A short framework that holds up.

If you are running a solo or two-person shop and your new business is mostly warm relationships, start with Folk or HubSpot free. The decision is mostly aesthetic at that size. Either tool can carry you to the next stage.

If you are a boutique agency of three to ten people with a defined new business function and a small account team, default to HubSpot free. Add the Notion sales workspace setup for the qualitative side from day one rather than waiting until the account team complains.

If you are a mid-size agency with a dedicated new business team and a separate account management function, run HubSpot Sales Hub Professional (or higher) and treat the CRM as the system of record. Set up custom properties for retainer value, contract dates, and renewal dates before the first retainer signs. Use Notion alongside it for account strategy and meeting notes, and connect the two so the activity timeline in HubSpot reflects the qualitative work happening in Notion. The two-minute Notion to HubSpot sync guide covers the bridge end to end.

If you are evaluating Salesforce, ask whether the requirements driving the conversation are real (enterprise procurement, custom integrations, dedicated admin function) or aspirational. Most agencies that switch to Salesforce on aspiration regret it. Most that switch on real requirements barely notice.

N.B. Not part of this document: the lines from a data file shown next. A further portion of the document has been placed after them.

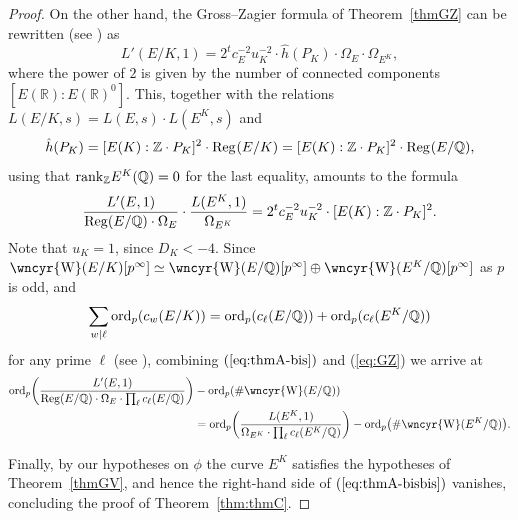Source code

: \documentclass[10pt]{amsart}
\newcommand{\sha}{\text{\wncyr{W}}}
\numberwithin{equation}{section}
\theoremstyle{definition}
\theoremstyle{remark}
\newcommand{\Z}{\mathbb{Z}}
\newcommand{\bQ}{\mathbb{Q}}
\newcommand{\Q}{\mathbb{Q}}
\DeclareMathOperator{\ord}{ord}
\begin{document}
\begin{proof}
On the other hand, the Gross--Zagier formula of Theorem~\ref{thmGZ} can be rewritten (see \cite[p.~312]{grosszagier}) as
\[
L'(E/K,1)=2^tc_E^{-2}u_K^{-2}\cdot\hat{h}(P_K)\cdot
\Omega_E\cdot\Omega_{E^K},
\]
where the power of $2$ is given by the number of connected components $[E(\mathbb{R}):E(\mathbb{R})^0]$.
This, together with the relations $L(E/K,s)=L(E,s)\cdot L(E^K,s)$ and
\[
\hat{h}(P_K)=[E(K):\Z\cdot P_K]^2\cdot{\rm Reg}_{}(E/K)=[E(K):\Z\cdot P_K]^2\cdot{\rm Reg}_{}(E/\Q),
\]
using that ${\rm rank}_\Z E^K(\Q)=0$ for the last equality, amounts to the formula
\begin{equation}\label{eq:GZ}
\frac{L'(E,1)}{{\rm Reg}(E/\bQ)\cdot\Omega_E}\cdot\frac{L(E^K,1)}{\Omega_{E^K}}=2^tc_E^{-2}u_K^{-2}\cdot[E(K):\Z\cdot P_K]^2.
\end{equation}
Note that $u_K=1$, since $D_K<-4$. Since $\sha(E/K)[p^\infty] \simeq\sha(E/\bQ)[p^\infty]\oplus\sha(E^K/\bQ)[p^\infty]$ as $p$ is odd, and   
\[
\sum_{w\vert\ell}{\ord}_p(c_w(E/K))={\rm ord}_p(c_\ell(E/\bQ))+{\rm ord}_p(c_\ell(E^K/\Q))
\]
for any prime $\ell$ (see \cite[Cor.~9.2]{skinner-zhang}), combining $(\ref{eq:thmA-bis})$ and (\ref{eq:GZ}) we arrive at
\begin{equation}\label{eq:thmA-bisbis}
\begin{aligned}
{\rm ord}_p\biggl(\frac{L'(E,1)}{{\rm Reg}(E/\Q)\cdot\Omega_E\cdot\prod_\ell c_\ell(E/\bQ)}\biggr)&-{\rm ord}_p(\#\sha(E/\Q))\\
&=
{\rm ord}_p\biggl(\frac{L(E^K,1)}{\Omega_{E^K}\cdot\prod_\ell c_\ell(E^K/\Q)}\biggr)-{\rm ord}_p\bigl(\#\sha(E^K/\Q)\bigr).
\end{aligned}
\end{equation}

Finally, by our hypotheses on $\phi$ the curve $E^K$ satisfies the hypotheses of Theorem~\ref{thmGV}, and hence the right-hand side of $(\ref{eq:thmA-bisbis})$ vanishes, concluding the proof of Theorem~\ref{thm:thmC}.
\end{proof} 





\end{document}
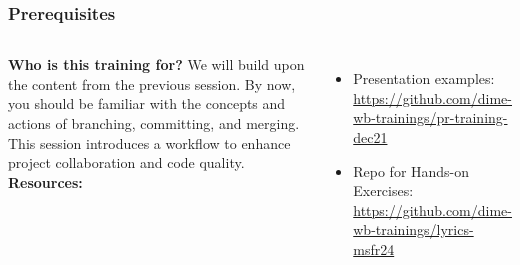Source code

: \documentclass[aspectratio=169]{beamer}
\newcommand{\trainingURL}[1]{{\color{blue}\url{#1}}}
\newcommand{\exerciseURL}[1]{{\color{blue}\url{#1}}}
\newcommand{\trainingRepoURL}{\href{https://github.com/dime-wb-trainings/pr-training-dec21}
{\trainingURL{https://github.com/dime-wb-trainings/pr-training-dec21}}}
\newcommand{\exerciseRepoURL}{\href{https://github.com/dime-wb-trainings/lyrics-msfr24}{\exerciseURL{https://github.com/dime-wb-trainings/lyrics-msfr24}}}
\begin{document}
\begin{frame}
	\frametitle{Prerequisites}
	\begin{columns}[c]
	\textbf{Who is this training for?}
We will build upon the content from the previous session. By now, you should be familiar with the concepts and actions of branching, committing, and merging. This session introduces a workflow to enhance project collaboration and code quality.
		\newline
		\newline
		\textbf{Resources:}
		\begin{itemize}
			\item Presentation examples: \trainingRepoURL{}
			\item Repo for Hands-on Exercises: \exerciseRepoURL{}
		\end{itemize}
		

\end{columns}
\end{frame}
\end{document}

The best CRM for an agency is not the one with the most features. It is the one your team will keep updated when the pitch deadline is tomorrow and the renewal is in 90 days. For most agencies, that is HubSpot for structure, Notion for thinking, and a sync layer between them that makes the qualitative work visible to the people who need it. The teams that get this right do not pick one tool. They pick the right job for each.